Debate continues as to whether dual immunotherapy (IO/IO) or immunotherapy in combination with a VEGF tyrosine kinase inhibitor (IO/TKI) is best suited to treat renal cell carcinoma (RCC).
“This is basically ‘the topic’ now in kidney cancer. You can’t attend a meeting, I can’t give a talk without discussing the IO/IO versus IO/TKI dilemma,” said Brian Rini, M.D., chief of clinical trials at Vanderbilt-Ingram Cancer Center, in an OncLive® feature. “There are arguments to be made for both.”
A Case for Immunotherapy
First-line dual immunotherapy commonly includes ipilimumab and nivolumab in combination. The “ipi-nivo” regimen earned FDA approval several years ago after phase 3 trial data showed it improved survival in patients with advanced RCC, as compared to sunitinib.

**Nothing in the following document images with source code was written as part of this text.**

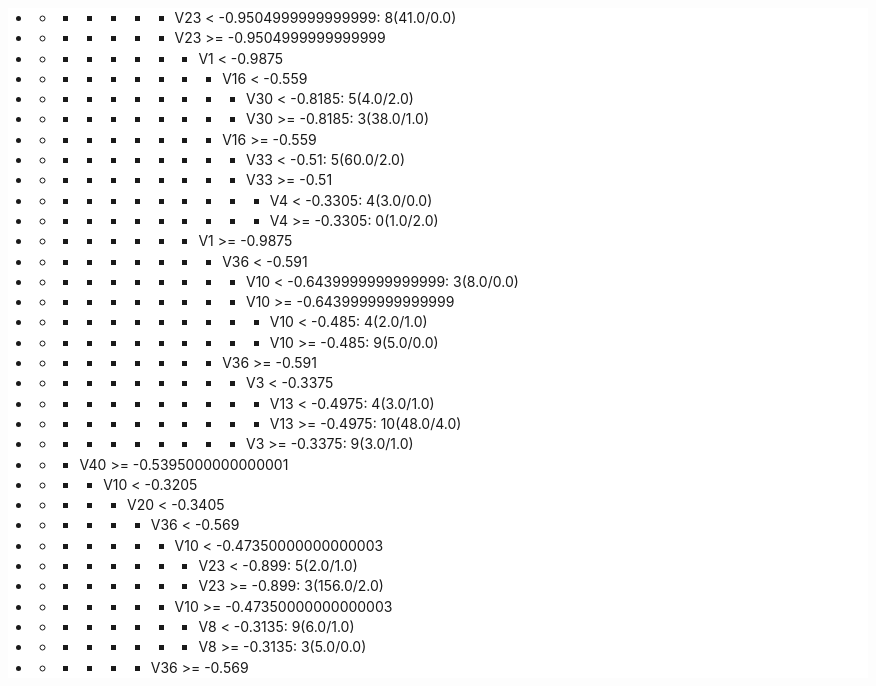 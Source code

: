 *   *   *   *   *   *   * V23 < -0.9504999999999999: 8(41.0/0.0)

*   *   *   *   *   *   * V23 >= -0.9504999999999999

*   *   *   *   *   *   *   * V1 < -0.9875

*   *   *   *   *   *   *   *   * V16 < -0.559

*   *   *   *   *   *   *   *   *   * V30 < -0.8185: 5(4.0/2.0)

*   *   *   *   *   *   *   *   *   * V30 >= -0.8185: 3(38.0/1.0)

*   *   *   *   *   *   *   *   * V16 >= -0.559

*   *   *   *   *   *   *   *   *   * V33 < -0.51: 5(60.0/2.0)

*   *   *   *   *   *   *   *   *   * V33 >= -0.51

*   *   *   *   *   *   *   *   *   *   * V4 < -0.3305: 4(3.0/0.0)

*   *   *   *   *   *   *   *   *   *   * V4 >= -0.3305: 0(1.0/2.0)

*   *   *   *   *   *   *   * V1 >= -0.9875

*   *   *   *   *   *   *   *   * V36 < -0.591

*   *   *   *   *   *   *   *   *   * V10 < -0.6439999999999999: 3(8.0/0.0)

*   *   *   *   *   *   *   *   *   * V10 >= -0.6439999999999999

*   *   *   *   *   *   *   *   *   *   * V10 < -0.485: 4(2.0/1.0)

*   *   *   *   *   *   *   *   *   *   * V10 >= -0.485: 9(5.0/0.0)

*   *   *   *   *   *   *   *   * V36 >= -0.591

*   *   *   *   *   *   *   *   *   * V3 < -0.3375

*   *   *   *   *   *   *   *   *   *   * V13 < -0.4975: 4(3.0/1.0)

*   *   *   *   *   *   *   *   *   *   * V13 >= -0.4975: 10(48.0/4.0)

*   *   *   *   *   *   *   *   *   * V3 >= -0.3375: 9(3.0/1.0)

*   *   * V40 >= -0.5395000000000001

*   *   *   * V10 < -0.3205

*   *   *   *   * V20 < -0.3405

*   *   *   *   *   * V36 < -0.569

*   *   *   *   *   *   * V10 < -0.47350000000000003

*   *   *   *   *   *   *   * V23 < -0.899: 5(2.0/1.0)

*   *   *   *   *   *   *   * V23 >= -0.899: 3(156.0/2.0)

*   *   *   *   *   *   * V10 >= -0.47350000000000003

*   *   *   *   *   *   *   * V8 < -0.3135: 9(6.0/1.0)

*   *   *   *   *   *   *   * V8 >= -0.3135: 3(5.0/0.0)

*   *   *   *   *   * V36 >= -0.569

Both ipilimumab and nivolumab are antibodies, targeting CTLA-4 and PD-1, respectively. When administered alone, even low doses of nivolumab provide antitumor activity in metastatic disease. Its benefits have been demonstrated in both non-clear cell and clear cell RCC.
With longitudinal data in hand, dual immunotherapy “has a more mature dataset and durability as its hallmark,” Rini said.
A Role for TKIs
Many FDA-approved TKIs offer a mechanistic alternative for first-line RCC therapy. These drugs target the VEGF pathway to limit angiogenic cytokine release. They include small molecule inhibitors as well as monoclonal antibodies.
TKIs are costly and associated with some toxicities, though their added benefit is tough to ignore. “Going for the IO/TKIs [yields] higher response rates, more tumor shrinkage, more upfront disease control,” Rini said. “Whether these benefits will remain durable remains to be seen.”
More Options for Success
Rini said he could argue for either therapeutic approach and is glad to have options. “As a provider and as a patient advocate, I think we want more and more active regimens.” He recently participated in a podcast debating the merits of first-line RCC therapies.
Not surprisingly, he notes the decision must come down to the individual case. A patient’s age, overall health, sites and burden of metastatic disease and comorbidities necessitate personalized treatment regimens. Rini encourages providers to carefully evaluate study populations before translating trial results to their own clinic.
“It’s great to have multiple active regimens in a disease because patients are going to respond differently, they’re going to tolerate differently, even among different TKI partners,” he said.